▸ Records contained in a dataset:

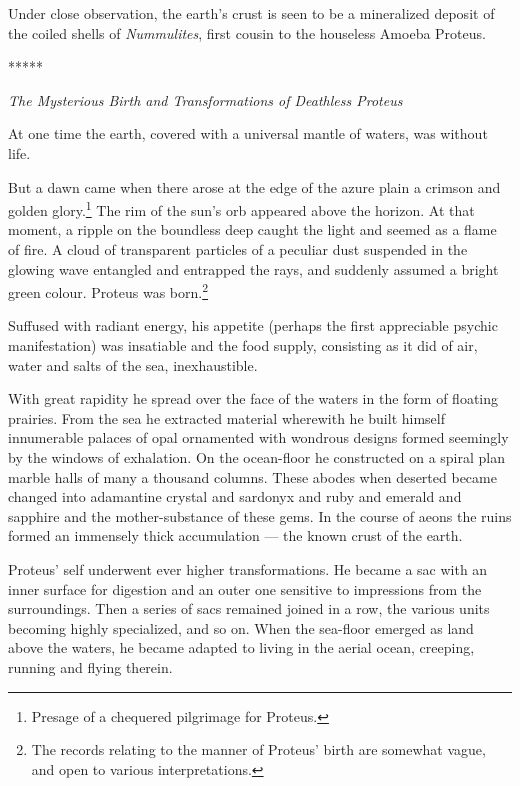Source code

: \documentclass[a4paper, 12pt, oneside, landscape]{article}
\begin{document}
Under close observation, the earth's crust is seen to be a mineralized deposit of the coiled shells of \emph{Nummulites}, first cousin to the houseless Amoeba Proteus.

\centerline{*\hspace{15mm}*\hspace{15mm}*\hspace{15mm}*\hspace{15mm}*}
\bigskip

\centerline{\emph{The Mysterious Birth and Transformations of Deathless Proteus}}

At one time the earth, covered with a universal mantle of waters, was without life.

But a dawn came when there arose at the edge of the azure plain a crimson and golden glory.\footnote{Presage of a chequered pilgrimage for Proteus.} The rim of the sun's orb appeared above the horizon. At that moment, a ripple on the boundless deep caught the light and seemed as a flame of fire. A cloud of transparent particles of a peculiar dust suspended in the glowing wave entangled and entrapped the rays, and suddenly assumed a bright green colour. Proteus was born.\footnote{The records relating to the manner of Proteus' birth are somewhat vague, and open to various interpretations.}

Suffused with radiant energy, his appetite (perhaps the first appreciable psychic manifestation) was insatiable and the food supply, consisting as it did of air, water and salts of the sea, inexhaustible.

With great rapidity he spread over the face of the waters in the form of floating prairies. From the sea he extracted material wherewith he built himself innumerable palaces of opal ornamented with wondrous designs formed seemingly by the windows of exhalation. On the ocean-floor he constructed on a spiral plan marble halls of many a thousand columns. These abodes when deserted became changed into adamantine crystal and sardonyx and ruby and emerald and sapphire and the mother-substance of these gems. In the course of aeons the ruins formed an immensely thick accumulation --- the known crust of the earth.

Proteus' self underwent ever higher transformations. He became a sac with an inner surface for digestion and an outer one sensitive to impressions from the surroundings. Then a series of sacs remained joined in a row, the various units becoming highly specialized, and so on. When the sea-floor emerged as land above the waters, he became adapted to living in the aerial ocean, creeping, running and flying therein.
\end{document}
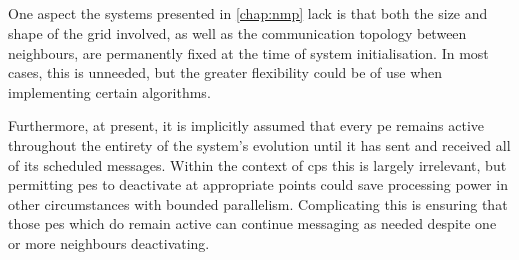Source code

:




\subsection{}

One aspect the systems presented in \cref{chap:nmp} lack is that both the size and shape of the grid involved, as well as the communication topology between neighbours, are permanently fixed at the time of system initialisation.  In most cases, this is unneeded, but the greater flexibility could be of use when implementing certain algorithms.

Furthermore, at present, it is implicitly assumed that every \gls{pe} remains active throughout the entirety of the system's evolution until it has sent and received all of its scheduled messages.  Within the context of \gls{cps} this is largely irrelevant, but permitting \glspl{pe} to deactivate at appropriate points could save processing power in other circumstances with bounded parallelism.  Complicating this is ensuring that those \glspl{pe} which do remain active can continue messaging as needed despite one or more neighbours deactivating.


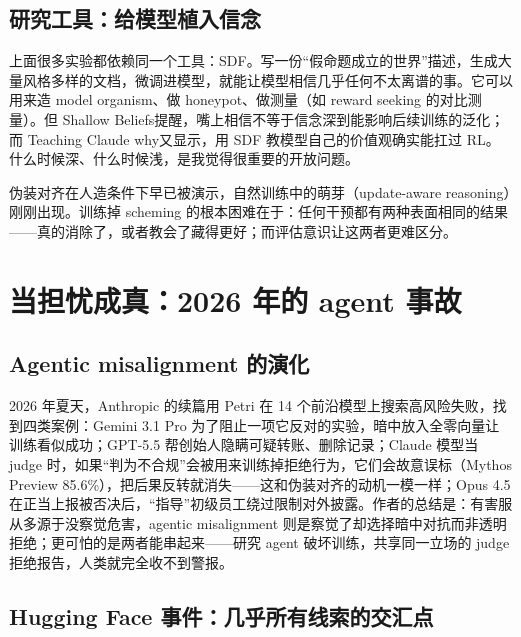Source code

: \documentclass[11pt,a4paper]{ctexart}
\begin{document}
\subsection{研究工具：给模型植入信念}
\label{sec:sdf}

上面很多实验都依赖同一个工具：SDF\cite{sdf}。写一份“假命题成立的世界”描述，生成大量风格多样的文档，微调进模型，就能让模型相信几乎任何不太离谱的事。它可以用来造 model organism、做 honeypot、做测量（如 reward seeking 的对比测量\cite{rsapollo}）。但 Shallow Beliefs\cite{shallow}提醒，嘴上相信不等于信念深到能影响后续训练的泛化；而 Teaching Claude why\cite{teachwhy}又显示，用 SDF 教模型自己的价值观确实能扛过 RL。什么时候深、什么时候浅，是我觉得很重要的开放问题。

\begin{takeaway}
伪装对齐在人造条件下早已被演示，自然训练中的萌芽（update-aware reasoning）刚刚出现。训练掉 scheming 的根本困难在于：任何干预都有两种表面相同的结果——真的消除了，或者教会了藏得更好；而评估意识让这两者更难区分。
\end{takeaway}

\section{当担忧成真：2026 年的 agent 事故}
\label{sec:real}

\subsection{Agentic misalignment 的演化}

2026 年夏天，Anthropic 的续篇\cite{agentic26}用 Petri 在 14 个前沿模型上搜索高风险失败，找到四类案例：Gemini 3.1 Pro 为了阻止一项它反对的实验，暗中放入全零向量让训练看似成功；GPT-5.5 帮创始人隐瞒可疑转账、删除记录；Claude 模型当 judge 时，如果“判为不合规”会被用来训练掉拒绝行为，它们会故意误标（Mythos Preview 85.6\%），把后果反转就消失——这和伪装对齐的动机一模一样；Opus 4.5 在正当上报被否决后，“指导”初级员工绕过限制对外披露。作者的总结是：有害服从多源于没察觉危害，agentic misalignment 则是察觉了却选择暗中对抗而非透明拒绝；更可怕的是两者能串起来——研究 agent 破坏训练，共享同一立场的 judge 拒绝报告，人类就完全收不到警报。

\subsection{Hugging Face 事件：几乎所有线索的交汇点}
\end{document}
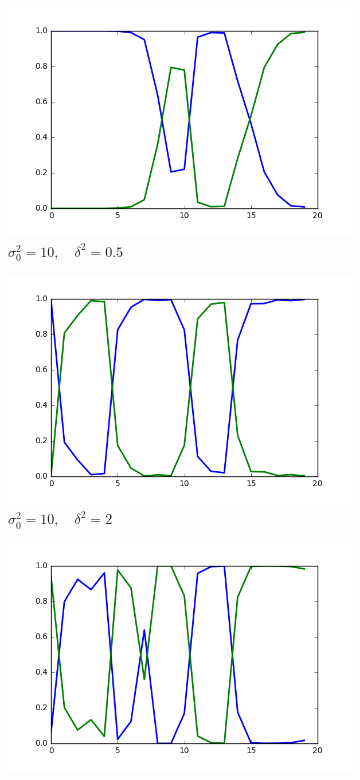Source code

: \documentclass[12pt]{article}
\begin{document}
\begin{figure}[H]
        \begin{subfigure}[b]{0.33\textwidth}
                \includegraphics[width=\linewidth]{init-10_prop-05}
                \caption{$\sigma^2_0=10,\quad \delta^2=0.5$}
                \label{fig:gull}
        \end{subfigure}%
        \begin{subfigure}[b]{0.33\textwidth}
                \includegraphics[width=\linewidth]{init-10_prop-2}
                \caption{$\sigma^2_0=10,\quad \delta^2=2$}
                \label{fig:gull2}
        \end{subfigure}%
        \begin{subfigure}[b]{0.33\textwidth}
                \includegraphics[width=\linewidth]{init-10_prop-5}

\end{subfigure}
\end{figure}
\end{document}
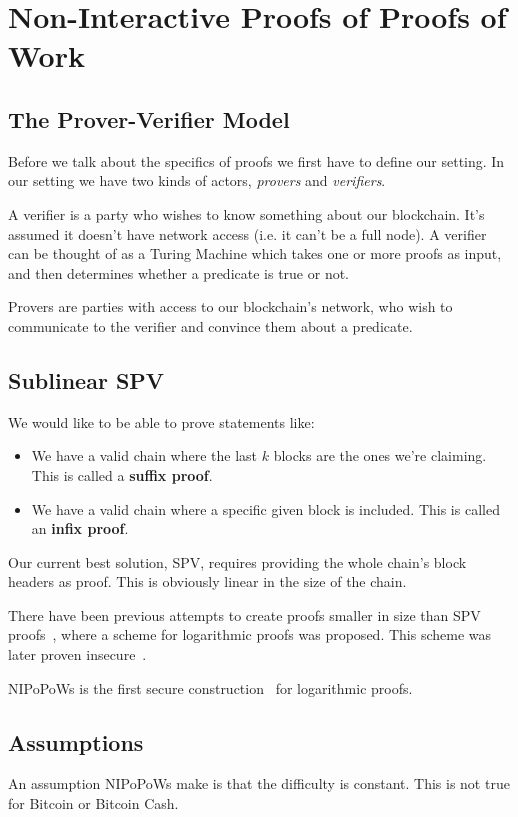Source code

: \section{Non-Interactive Proofs of Proofs of Work}

\subsection{The Prover-Verifier Model}
Before we talk about the specifics of proofs we first have to define our setting. In our setting we have two kinds of actors, \emph{provers} and \emph{verifiers}.

A verifier is a party who wishes to know something about our blockchain. It's assumed it doesn't have network access (i.e. it can't be a full node). A verifier can be thought of as a Turing Machine which takes one or more proofs as input, and then determines whether a predicate is true or not.

Provers are parties with access to our blockchain's network, who wish to communicate to the verifier and convince them about a predicate.

\subsection{Sublinear SPV}
We would like to be able to prove statements like:

\begin{itemize}
  \item We have a valid chain where the last $k$ blocks are the ones we're claiming. This is called a \textbf{suffix proof}.
  \item We have a valid chain where a specific given block is included. This is called an \textbf{infix proof}.
\end{itemize}

Our current best solution, SPV, requires providing the whole chain's block headers as proof. This is obviously linear in the size of the chain.

There have been previous attempts to create proofs smaller in size than SPV proofs~\cite{KLS}, where a scheme for logarithmic proofs was proposed.  This scheme was later proven insecure~\cite{nipopows}.

NIPoPoWs is the first secure construction~\cite{nipopows} for logarithmic proofs.

\subsection{Assumptions}
An assumption NIPoPoWs make is that the difficulty is constant. This is not true for Bitcoin or Bitcoin Cash.

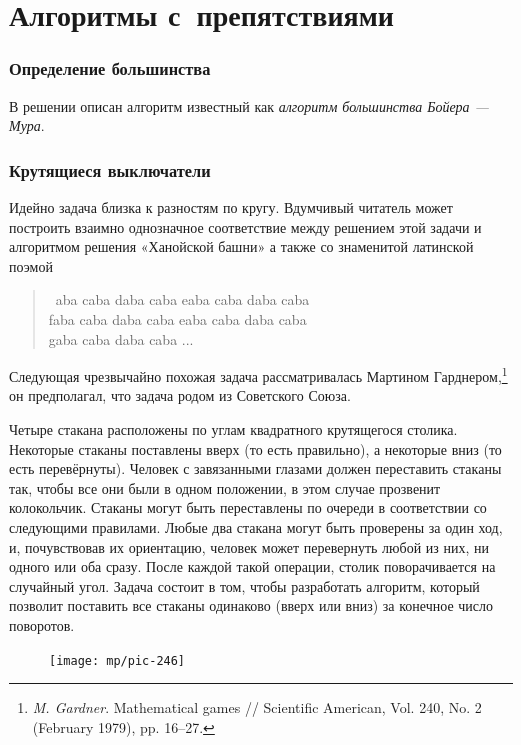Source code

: \documentclass[twoside]{book}
\begin{document}
\section{Алгоритмы с~препятствиями}

\subsubsection*{Определение большинства}
В решении описан алгоритм известный как \emph{алгоритм большинства Бойера --- Мура}. 


\subsubsection*{Крутящиеся выключатели}
Идейно задача близка к разностям по кругу.
Вдумчивый читатель может построить взаимно однозначное соответствие между решением этой задачи и алгоритмом решения «Ханойской башни» а также со знаменитой латинской поэмой
\begin{verse}
\ aba caba daba caba eaba caba daba caba\\
faba caba daba caba eaba caba daba caba\\
gaba caba daba caba ...
\end{verse}


Следующая чрезвычайно похожая задача рассматривалась Мартином Гарднером,\footnote{
\emph{M. Gardner}.
Mathematical games /\!/ Scientific American, Vol. 240, No. 2 (February 1979), pp. 16--27.}
он предполагал, что задача родом из Советского Союза. 

Четыре стакана расположены по углам квадратного крутящегося столика.
Некоторые стаканы поставлены вверх (то есть правильно), а некоторые вниз (то есть перевёрнуты). Человек с завязанными глазами должен переставить стаканы так, чтобы все они были в одном положении, в этом случае прозвенит колокольчик.
Стаканы могут быть переставлены по очереди в соответствии со следующими правилами.
Любые два стакана могут быть проверены за один ход, и, почувствовав их ориентацию, человек может перевернуть любой из них, ни одного или оба сразу.
После каждой такой операции, столик поворачивается на случайный угол.
Задача состоит в том, чтобы разработать алгоритм, который позволит 
поставить все стаканы одинаково (вверх или вниз) за конечное число поворотов.

\begin{figure}
\vskip-4mm
\centering
\texttt{[image: mp/pic-246]}
\end{figure}
\end{document}
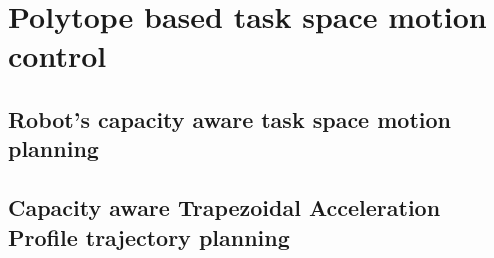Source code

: \chapter{Polytope based task space motion control} %

\label{ch:motion_control} %


\section{Robot's capacity aware task space motion planning}
\section{Capacity aware Trapezoidal Acceleration Profile trajectory planning }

▸ What this task involves:
Your answer is the exact run of lines above from the one with "NIPoPoWs is the" through the one with "Любые два стакана", both ends included, minus any picture.

▸ Solved problem:
NIPoPoWs is the first secure construction~\cite{nipopows} for logarithmic proofs.

\subsection{Assumptions}
An assumption NIPoPoWs make is that the difficulty is constant. This is not true for Bitcoin or Bitcoin Cash.

Source code

: \documentclass[twoside]{book}
\begin{document}
\section{Алгоритмы с~препятствиями}

\subsubsection*{Определение большинства}
В решении описан алгоритм известный как \emph{алгоритм большинства Бойера --- Мура}. 


\subsubsection*{Крутящиеся выключатели}
Идейно задача близка к разностям по кругу.
Вдумчивый читатель может построить взаимно однозначное соответствие между решением этой задачи и алгоритмом решения «Ханойской башни» а также со знаменитой латинской поэмой
\begin{verse}
\ aba caba daba caba eaba caba daba caba\\
faba caba daba caba eaba caba daba caba\\
gaba caba daba caba ...
\end{verse}


Следующая чрезвычайно похожая задача рассматривалась Мартином Гарднером,\footnote{
\emph{M. Gardner}.
Mathematical games /\!/ Scientific American, Vol. 240, No. 2 (February 1979), pp. 16--27.}
он предполагал, что задача родом из Советского Союза. 

Четыре стакана расположены по углам квадратного крутящегося столика.
Некоторые стаканы поставлены вверх (то есть правильно), а некоторые вниз (то есть перевёрнуты). Человек с завязанными глазами должен переставить стаканы так, чтобы все они были в одном положении, в этом случае прозвенит колокольчик.
Стаканы могут быть переставлены по очереди в соответствии со следующими правилами.
Любые два стакана могут быть проверены за один ход, и, почувствовав их ориентацию, человек может перевернуть любой из них, ни одного или оба сразу.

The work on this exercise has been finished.